In particular, not all research on LLMs that uses cognitive measures or data is necessarily interested in developing models that are cognitively plausible. Many researchers simply believe in the usefulness of cognitive assessments as parts of a general-purpose evaluation benchmark. In addition, it is unclear what cognitive status one should assign to the growing body of work on prompt optimization, if any. Fundamentally, there is a tension between building models that are as human-like as possible, including by incorporating human constraints (e.g., cognitive architectures [Newell 1990]); and models that are optimized to perform as well as possible in practical tasks, which often requires removing human constraints such as limitations on working memory. We believe that studies in the LLM area should position themselves with respect to this distinction, which is currently often not the case.

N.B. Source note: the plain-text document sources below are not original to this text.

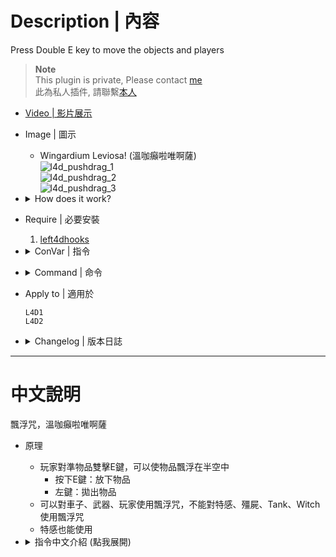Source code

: # Description | 內容
Press Double E key to move the objects and players

> __Note__ <br/>
This plugin is private, Please contact [me](/#私人插件列表-private-plugins-list)<br/>
此為私人插件, 請聯繫[本人](/#私人插件列表-private-plugins-list)

* [Video | 影片展示](https://youtu.be/2f0Rk4AcmFk)

* Image | 圖示
	* Wingardium Leviosa! (溫咖癲啦唯啊薩)
	<br/>![l4d_pushdrag_1](image/l4d_pushdrag_1.gif)
	<br/>![l4d_pushdrag_2](image/l4d_pushdrag_2.jpg)
	<br/>![l4d_pushdrag_3](image/l4d_pushdrag_3.jpg)

* <details><summary>How does it work?</summary>

	* Aim the car or player or item -> press double E -> use mouse to move the object on air.
	* Press E again to release the object or Left mouse to throw the object.
	* Infected can move object too.
</details>

* Require | 必要安裝
	1. [left4dhooks](https://forums.alliedmods.net/showthread.php?t=321696)

* <details><summary>ConVar | 指令</summary>

	* cfg/sourcemod/l4d_pushdrag.cfg
		```php
		// 0: Disable survivor grab, 1: Survivor grab object, 2:, Survivor grab teamate 3: Survivor grab all
		l4d_pushdrag_survivor_grab "3"

		// 0: Disable infected grab, 1: Infected grab object, 2:, Infected grab teamate 3: Infected grab all
		l4d_pushdrag_infected_grab "2"

		// Player with these flag have access to Grab object (Empty=Everyone, -1=No one)
		l4d_pushdrag_access_flags ""

		// Grab distance within this range
		l4d_pushdrag_grab_distance "400"

		// Grab tank rock distance within this range
		l4d_pushdrag_grab_rock_distance "400"

		// Which key to grab the objects. (0=Use, 1=Walk, 2=Crouch, 3=Middle Mouse)
		l4d_pushdrag_grab_key "0"

		// Block players using keys when grabbing the objects. (0=Disable, 1=Attack, 2=Attack2, 4=Reload, 7=All, add numbers together)
		l4d_pushdrag_grab_block_key "6"

		// If 1, Prevent players from taking damage with the objects they grab.
		l4d_pushdrag_grab_protect "1"

		// The velocity of the objects when players throw
		l4d_pushdrag_throw_force "2000.0"

		// Hold Distance when grabbing a player
		l4d_pushdrag_player_hold_distance "70.0"

		// Hold Distance when grabbing a weapon
		l4d_pushdrag_weapon_hold_distance "50.0"

		// Hold Distance when grabbing a hittable prop
		l4d_pushdrag_hittable_hold_distance "200.0"

		// Hold Distance when grabbing a moveable prop (including pipe bomb, fuel barrel, holiday gift...)
		l4d_pushdrag_prop_hold_distance "120.0"

		// Hold Distance when grabbing a tank rock
		l4d_pushdrag_rock_hold_distance "300.0"

		// How long can players grab a player
		l4d_pushdrag_player_duration "15.0"

		// How long can players grab a weapon
		l4d_pushdrag_weapon_duration "30.0"

		// How long can players grab a hittable prop
		l4d_pushdrag_hittable_duration "10.0"

		// How long can players grab a moveable prop
		l4d_pushdrag_prop_duration "15.0"

		// How long can players grab a tank rock
		l4d_pushdrag_rock_duration "8.0"

		// Change player move speed when grabbing a player
		l4d_pushdrag_player_speed "180.0"

		// Change player move speed when grabbing a weapon
		l4d_pushdrag_weapon_speed "210.0"

		// Change player move speed when grabbing a hittable prop
		l4d_pushdrag_hittable_speed "100.0"

		// Change player move speed when grabbing a moveable prop
		l4d_pushdrag_prop_speed "150.0"

		// Change player move speed when grabbing a tank rock
		l4d_pushdrag_rock_speed "220.0"

		// If 1, player can press 'Attack2' key to release himself if grabbed by another player
		l4d_pushdrag_grabbed_player_release "1"

		// If 1, incapacitated survivor can grab the objects
		l4d_pushdrag_incap_grab_enable "1"

		// If 1, player can grab the incapacitated survivor
		l4d_pushdrag_grab_incap_enable "1"
		```
</details>

* <details><summary>Command | 命令</summary>
	
	None
</details>

* Apply to | 適用於
	```
	L4D1
	L4D2
	```

* <details><summary>Changelog | 版本日誌</summary>

	```php
	//panxiaohai @ 2010
	//HarryPotter @ 2022-2023
	```
	* v1.4h (2024-3-9)
		* Update cvars

	* v1.3h (2023-6-16)
		* Grab tank rock distance
		* Grab the incapacitated survivor

	* v1.2h (2023-6-14)
		* Grab a tank rock, pipe bomb projectile.
		* Player can press 'Attack2' key to release himself if grabbed by another player.
		* Trigger the alarm if grab alarm cars.
		* Tank/Witch can push away the objects which gabbed by players on the patch.

	* v1.1h
		* Drag and throw prop_fuel_barrel

	* v1.0h
		* Remake Code
		* Add more Convars
		* Safely drag and throw objects
		* Prevent players from taking damage with the objects they grab.
		* How long can players grab a object.
		* Change player move speed when grabbing a object.
		* Block players using keys when grabbing the objects.

	* v12
		* [Original Plugin by panxiaohai](https://forums.alliedmods.net/showthread.php?t=140673)
</details>

- - - -
# 中文說明
飄浮咒，溫咖癲啦唯啊薩

* 原理
	* 玩家對準物品雙擊E鍵，可以使物品飄浮在半空中
    	* 按下E鍵：放下物品
    	* 左鍵：拋出物品
	* 可以對車子、武器、玩家使用飄浮咒，不能對特感、殭屍、Tank、Witch使用飄浮咒
	* 特感也能使用

* <details><summary>指令中文介紹 (點我展開)</summary>

	* cfg/sourcemod/l4d_pushdrag.cfg
		```php
		// 0: 禁止人類使用飄浮咒, 1: 人類可以抓取物品, 2:, 人類可以抓取隊友 3: 人類可以抓取物品與隊友
		l4d_pushdrag_survivor_grab "3"

		// 0: 禁止特感使用飄浮咒, 1: 特感可以抓取物品, 2:, 特感可以抓取隊友 3: 特感可以抓取物品與隊友
		l4d_pushdrag_infected_grab "2"

		// 擁有這些權限的玩家，才可以使用飄浮咒 (留白 = 任何人都能, -1: 無人)
		l4d_pushdrag_access_flags ""

		// 可以抓400公尺範圍內的 物品
		l4d_pushdrag_grab_distance "400"

		// 可以抓400公尺範圍內 Tank丟出去的石頭
		l4d_pushdrag_grab_rock_distance "400"

		// 哪一個按鍵雙擊兩下可以使用飄浮咒. (0=E鍵, 1=Shift鍵, 2=蹲下鍵, 3=滑鼠滾輪鍵)
		l4d_pushdrag_grab_key "0"

		// 當玩家被其他人使用飄浮咒控制時，禁止使用以下按鈕. (0=關閉這項功能, 1=左鍵, 2=右鍵, 4=裝彈, 請將數字相加起來, 7=全部)
		l4d_pushdrag_grab_block_key "6"

		// 為1時，玩家再操控的車子的期間不會砸傷自己
		l4d_pushdrag_grab_protect "1"

		// 玩家把物品丟出去的力道
		l4d_pushdrag_throw_force "2000.0"

		// 抓取隊友的時候，飄浮在空中與你保持的距離
		l4d_pushdrag_player_hold_distance "70.0"

		// 抓取武器的時候，飄浮在空中與你保持的距離
		l4d_pushdrag_weapon_hold_distance "50.0"

		// 抓取車子的時候，飄浮在空中與你保持的距離
		l4d_pushdrag_hittable_hold_distance "200.0"

		// 抓取物品的時候，飄浮在空中與你保持的距離 (包含土製炸彈, 汽油桶, 禮物盒等等...)
		l4d_pushdrag_prop_hold_distance "120.0"

		// 抓取Tank丟出去的石頭時候，飄浮在空中與你保持的距離
		l4d_pushdrag_rock_hold_distance "300.0"

		// 抓取隊友，只能控制15秒
		l4d_pushdrag_player_duration "15.0"

		// 抓取武器，只能控制30秒
		l4d_pushdrag_weapon_duration "30.0"

		// 抓取車子，只能控制10秒
		l4d_pushdrag_hittable_duration "10.0"

		// 抓取物品，只能控制15秒
		l4d_pushdrag_prop_duration "15.0"

		// 抓取Tank丟出去的石頭，只能控制8秒
		l4d_pushdrag_rock_duration "8.0"

		// 抓取隊友，能移動的速度
		l4d_pushdrag_player_speed "180.0"

		// 抓取武器，能移動的速度
		l4d_pushdrag_weapon_speed "210.0"

		// 抓取車子，能移動的速度
		l4d_pushdrag_hittable_speed "100.0"

		// 抓取物品，能移動的速度
		l4d_pushdrag_prop_speed "150.0"

		// 抓取Tank丟出去的石頭，能移動的速度
		l4d_pushdrag_rock_speed "220.0"

		// 為1時，玩家被其他人使用飄浮咒控制時，可以按下 '右鍵' 釋放自己
		l4d_pushdrag_grabbed_player_release "1"

		// 為1時，倒地的玩家也能使用飄浮咒
		l4d_pushdrag_incap_grab_enable "1"

		// 為1時，可以抓取倒地的玩家
		l4d_pushdrag_grab_incap_enable "1"
		```
</details>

A crucial challenge is the need for experiments that manage to compare human and machine language learning under more similar conditions, for example, in terms of data size and access to different modalities. Prompts must also be carefully designed in order to not disadvantage one side of the comparison over the other. In terms of evaluation, there is a need for benchmarks that address various aspects of language learning. Existing resources used for evaluation (e.g., McRae et al. 2005; Devereux et al. 2014) contain features of much different nature than the implicit perceptual features they are supposed to stand for (Bruni, Tran, and Baroni 2014). There is also a need for benchmarks addressing the models’ grounding capabilities, and how well they capture empirical phenomena associated with situational word learning (Ebert and Pavlick 2020; Vong and Lake 2022; Jiang et al. 2023).

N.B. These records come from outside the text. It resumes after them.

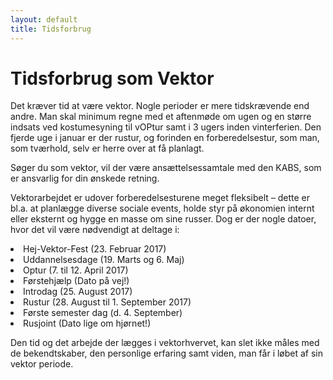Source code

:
 ```yaml
---
layout: default
title: Tidsforbrug
---
```

<h1>Tidsforbrug som Vektor</h1>

<div id="poster-image" style="background-image: url('/static/img/t2.jpg');">
</div>

<p>Det kræver tid at være vektor. Nogle perioder er mere tidskrævende end andre. Man skal minimum regne med et aftenmøde om ugen og en større indsats ved kostumesyning til vOPtur samt i 3 ugers inden vinterferien. Den fjerde uge i januar er der rustur, og forinden en forberedelsestur, som man, som tværhold, selv er herre over at få planlagt. </p>

<p>Søger du som vektor, vil der være ansættelsessamtale med den KABS, som er ansvarlig for din ønskede retning.</p> 

<p>Vektorarbejdet er udover forberedelsesturene meget fleksibelt – dette er bl.a. at planlægge diverse sociale events, holde styr på økonomien internt eller eksternt og hygge en masse om sine russer. Dog er der nogle datoer, hvor det vil være nødvendigt at deltage i: </p>

<li>Hej-Vektor-Fest (23. Februar 2017)</li>
<li>Uddannelsesdage (19. Marts og 6. Maj)</li>
<li>Optur (7. til 12. April 2017)</li>
<li>Førstehjælp (Dato på vej!)</li>
<li>Introdag (25. August 2017)</li>
<li>Rustur (28. August til 1. September 2017)</li>
<li>Første semester dag (d. 4. September)</li>
<li>Rusjoint (Dato lige om hjørnet!)</li>

<p>Den tid og det arbejde der lægges i vektorhvervet, kan slet ikke måles med de bekendtskaber, den personlige erfaring samt viden, man får i løbet af sin vektor periode. </p>
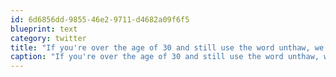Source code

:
 ```yaml
---
id: 6d6856dd-9855-46e2-9711-d4682a09f6f5
blueprint: text
category: twitter
title: "If you're over the age of 30 and still use the word unthaw, we need to talk."
caption: "If you're over the age of 30 and still use the word unthaw, we need to talk."
---
```

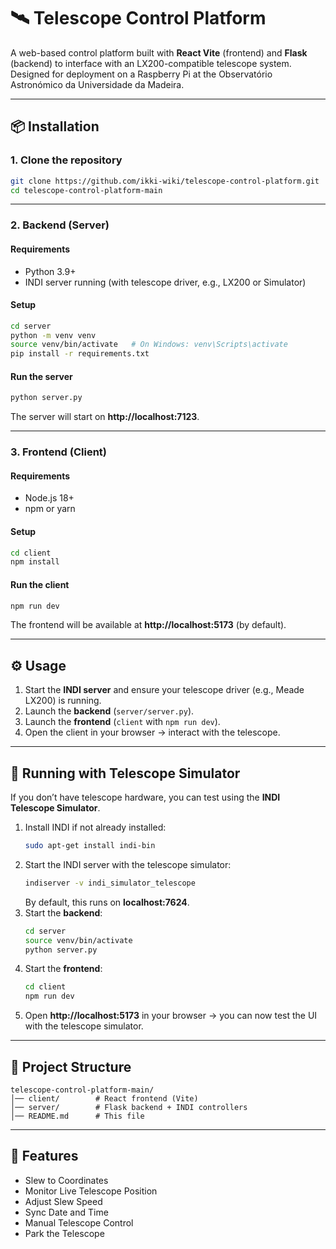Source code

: # 🛰️ Telescope Control Platform

A web-based control platform built with **React Vite** (frontend) and **Flask** (backend) to interface with an LX200-compatible telescope system. Designed for deployment on a Raspberry Pi at the Observatório Astronómico da Universidade da Madeira.

---

## 📦 Installation

### 1. Clone the repository
```bash
git clone https://github.com/ikki-wiki/telescope-control-platform.git
cd telescope-control-platform-main
```

---

### 2. Backend (Server)

#### Requirements
- Python 3.9+  
- INDI server running (with telescope driver, e.g., LX200 or Simulator)

#### Setup
```bash
cd server
python -m venv venv
source venv/bin/activate   # On Windows: venv\Scripts\activate
pip install -r requirements.txt
```

#### Run the server
```bash
python server.py
```

The server will start on **http://localhost:7123**.

---

### 3. Frontend (Client)

#### Requirements
- Node.js 18+  
- npm or yarn

#### Setup
```bash
cd client
npm install
```

#### Run the client
```bash
npm run dev
```

The frontend will be available at **http://localhost:5173** (by default).

---

## ⚙️ Usage

1. Start the **INDI server** and ensure your telescope driver (e.g., Meade LX200) is running.  
2. Launch the **backend** (`server/server.py`).  
3. Launch the **frontend** (`client` with `npm run dev`).  
4. Open the client in your browser → interact with the telescope.  

---

## 🧪 Running with Telescope Simulator

If you don’t have telescope hardware, you can test using the **INDI Telescope Simulator**.

1. Install INDI if not already installed:
   ```bash
   sudo apt-get install indi-bin
   ```
2. Start the INDI server with the telescope simulator:
   ```bash
   indiserver -v indi_simulator_telescope
   ```
   By default, this runs on **localhost:7624**.
3. Start the **backend**:
   ```bash
   cd server
   source venv/bin/activate
   python server.py
   ```
4. Start the **frontend**:
   ```bash
   cd client
   npm run dev
   ```
5. Open **http://localhost:5173** in your browser → you can now test the UI with the telescope simulator.

---

## 📂 Project Structure
```
telescope-control-platform-main/
│── client/        # React frontend (Vite)
│── server/        # Flask backend + INDI controllers
│── README.md      # This file
```

---

## 🚀 Features
- Slew to Coordinates  
- Monitor Live Telescope Position
- Adjust Slew Speed 
- Sync Date and Time
- Manual Telescope Control
- Park the Telescope

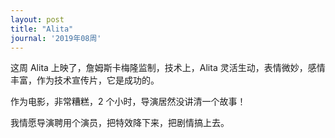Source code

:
 ```yaml
---
layout: post
title: "Alita"
journal: '2019年08周'
---
```


这周 Alita 上映了，詹姆斯卡梅隆监制，技术上，Alita 灵活生动，表情微妙，感情丰富，作为技术宣传片，它是成功的。

作为电影，非常糟糕，2 个小时，导演居然没讲清一个故事！

我情愿导演聘用个演员，把特效降下来，把剧情搞上去。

Regarding the communication between the areas of cognitive science and LLM research, findings and insights from one are already being exploited in the other. For example, standard tasks in psycholinguistics allow us to examine how LLMs fare in comparison to humans. However, if the model’s behavior shows a discrepancy with humans, we often lack insights on how the models can be improved or better aligned with human knowledge. Commonly used probing techniques, which typically point to correlations between model representations and linguistic properties, do not always help in this respect (Feder et al. 2021; Lyu, Apidianaki, and Callison-Burch 2024). The challenge can potentially be mitigated using methods that can identify causal relationships between model structures and outputs, such as ablation studies and counterfactual methods.

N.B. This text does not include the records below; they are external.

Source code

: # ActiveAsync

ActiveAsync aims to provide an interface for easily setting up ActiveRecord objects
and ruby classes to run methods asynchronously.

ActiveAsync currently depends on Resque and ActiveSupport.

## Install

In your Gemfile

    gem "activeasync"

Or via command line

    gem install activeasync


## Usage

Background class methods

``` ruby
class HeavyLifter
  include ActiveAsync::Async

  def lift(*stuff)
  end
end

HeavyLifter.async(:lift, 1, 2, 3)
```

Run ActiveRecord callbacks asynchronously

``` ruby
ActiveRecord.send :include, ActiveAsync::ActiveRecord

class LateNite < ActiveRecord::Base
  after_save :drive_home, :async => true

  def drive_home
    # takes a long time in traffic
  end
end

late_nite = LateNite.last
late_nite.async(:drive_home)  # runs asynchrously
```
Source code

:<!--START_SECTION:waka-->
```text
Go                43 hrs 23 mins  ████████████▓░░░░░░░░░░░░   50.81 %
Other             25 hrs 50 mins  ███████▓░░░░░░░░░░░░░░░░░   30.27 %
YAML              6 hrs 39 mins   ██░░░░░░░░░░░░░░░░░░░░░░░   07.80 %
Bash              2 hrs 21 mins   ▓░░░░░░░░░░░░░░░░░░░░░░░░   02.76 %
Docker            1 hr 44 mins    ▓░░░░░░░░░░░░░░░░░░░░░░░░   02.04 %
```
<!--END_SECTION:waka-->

Conversely, causal intervention in LLMs could provide insights into human language learning. High-performing LLMs are typically hard to (re-)train with academic computing resources. This limits the type of investigation that can be pursued. For example, the papers in this special issue typically test knowledge in pre-trained models, the same way we test knowledge in humans. While this approach can provide a wealth of insights, as it has done with humans in the field of experimental psychology, the ability to re-train LLMs in different diagnostic conditions (at the architecture or input level) would be a game-changer by providing the opportunity for causal interventions. Such interventions could provide insights into the mechanisms of knowledge emergence in LLMs in a way that could not be obtained in humans. In fact, this approach—if made logistically feasible (see, for example, the effort in Warstadt et al. 2023)—can also provide insights into the emergence of knowledge in humans.